- **Dataset excerpts**:

+++++

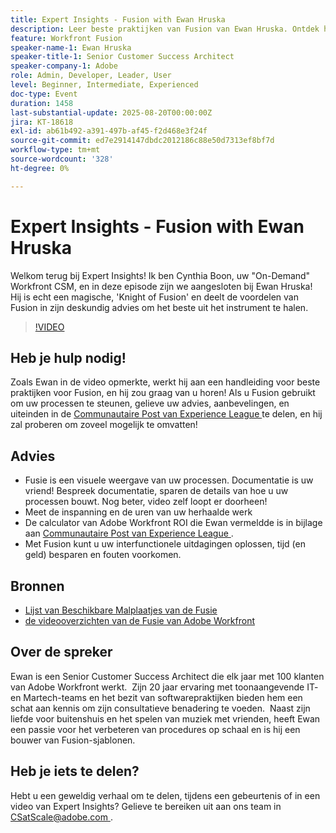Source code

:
 ```yaml
---
title: Expert Insights - Fusion with Ewan Hruska
description: Leer beste praktijken van Fusion van Ewan Hruska. Ontdek hoe u workflows met Adobe Workfront Fusion kunt documenteren, optimaliseren en schalen voor efficiëntie.
feature: Workfront Fusion
speaker-name-1: Ewan Hruska
speaker-title-1: Senior Customer Success Architect
speaker-company-1: Adobe
role: Admin, Developer, Leader, User
level: Beginner, Intermediate, Experienced
doc-type: Event
duration: 1458
last-substantial-update: 2025-08-20T00:00:00Z
jira: KT-18618
exl-id: ab61b492-a391-497b-af45-f2d468e3f24f
source-git-commit: ed7e2914147dbdc2012186c88e50d7313ef8bf7d
workflow-type: tm+mt
source-wordcount: '328'
ht-degree: 0%

---
```


# Expert Insights - Fusion with Ewan Hruska

Welkom terug bij Expert Insights!  Ik ben Cynthia Boon, uw &quot;On-Demand&quot; Workfront CSM, en in deze episode zijn we aangesloten bij Ewan Hruska! Hij is echt een magische, &#39;Knight of Fusion&#39; en deelt de voordelen van Fusion in zijn deskundig advies om het beste uit het instrument te halen.

>[!VIDEO](https://video.tv.adobe.com/v/3469896/?learn=on&enablevpops)

## Heb je hulp nodig!

Zoals Ewan in de video opmerkte, werkt hij aan een handleiding voor beste praktijken voor Fusion, en hij zou graag van u horen!  Als u Fusion gebruikt om uw processen te steunen, gelieve uw advies, aanbevelingen, en uiteinden in de [ Communautaire Post van Experience League ](https://experienceleaguecommunities.adobe.com/t5/workfront-discussions/video-february-2024-workfront-expert-insights-fusion-with-ewan/td-p/657114) te delen, en hij zal proberen om zoveel mogelijk te omvatten!

## Advies

* Fusie is een visuele weergave van uw processen. Documentatie is uw vriend! Bespreek documentatie, sparen de details van hoe u uw processen bouwt.  Nog beter, video zelf loopt er doorheen!
* Meet de inspanning en de uren van uw herhaalde werk
* De calculator van Adobe Workfront ROI die Ewan vermeldde is in bijlage aan [ Communautaire Post van Experience League ](https://experienceleaguecommunities.adobe.com/t5/workfront-discussions/video-february-2024-workfront-expert-insights-fusion-with-ewan/td-p/657114).
* Met Fusion kunt u uw interfunctionele uitdagingen oplossen, tijd (en geld) besparen en fouten voorkomen.

## Bronnen

* [ Lijst van Beschikbare Malplaatjes van de Fusie ](https://experienceleague.adobe.com/docs/workfront/using/adobe-workfront-fusion/scenarios-in-fusion/fusion-scenario-templates/currently-available-fusion-templates.html?lang=en)
* [ de videooverzichten van de Fusie van Adobe Workfront ](https://experienceleague.adobe.com/docs/workfront/using/adobe-workfront-fusion/get-started-with-workfront-fusion/fusion-basics-videos.html?lang=en)

## Over de spreker

Ewan is een Senior Customer Success Architect die elk jaar met 100 klanten van Adobe Workfront werkt.  Zijn 20 jaar ervaring met toonaangevende IT- en Martech-teams en het bezit van softwarepraktijken bieden hem een schat aan kennis om zijn consultatieve benadering te voeden.  Naast zijn liefde voor buitenshuis en het spelen van muziek met vrienden, heeft Ewan een passie voor het verbeteren van procedures op schaal en is hij een bouwer van Fusion-sjablonen.

## Heb je iets te delen?

Hebt u een geweldig verhaal om te delen, tijdens een gebeurtenis of in een video van Expert Insights? Gelieve te bereiken uit aan ons team in [ CSatScale@adobe.com ](mailto:CSatScale@adobe.com).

+++++

Work out how many lines in the records above hold the string "processen", then give only that count.

2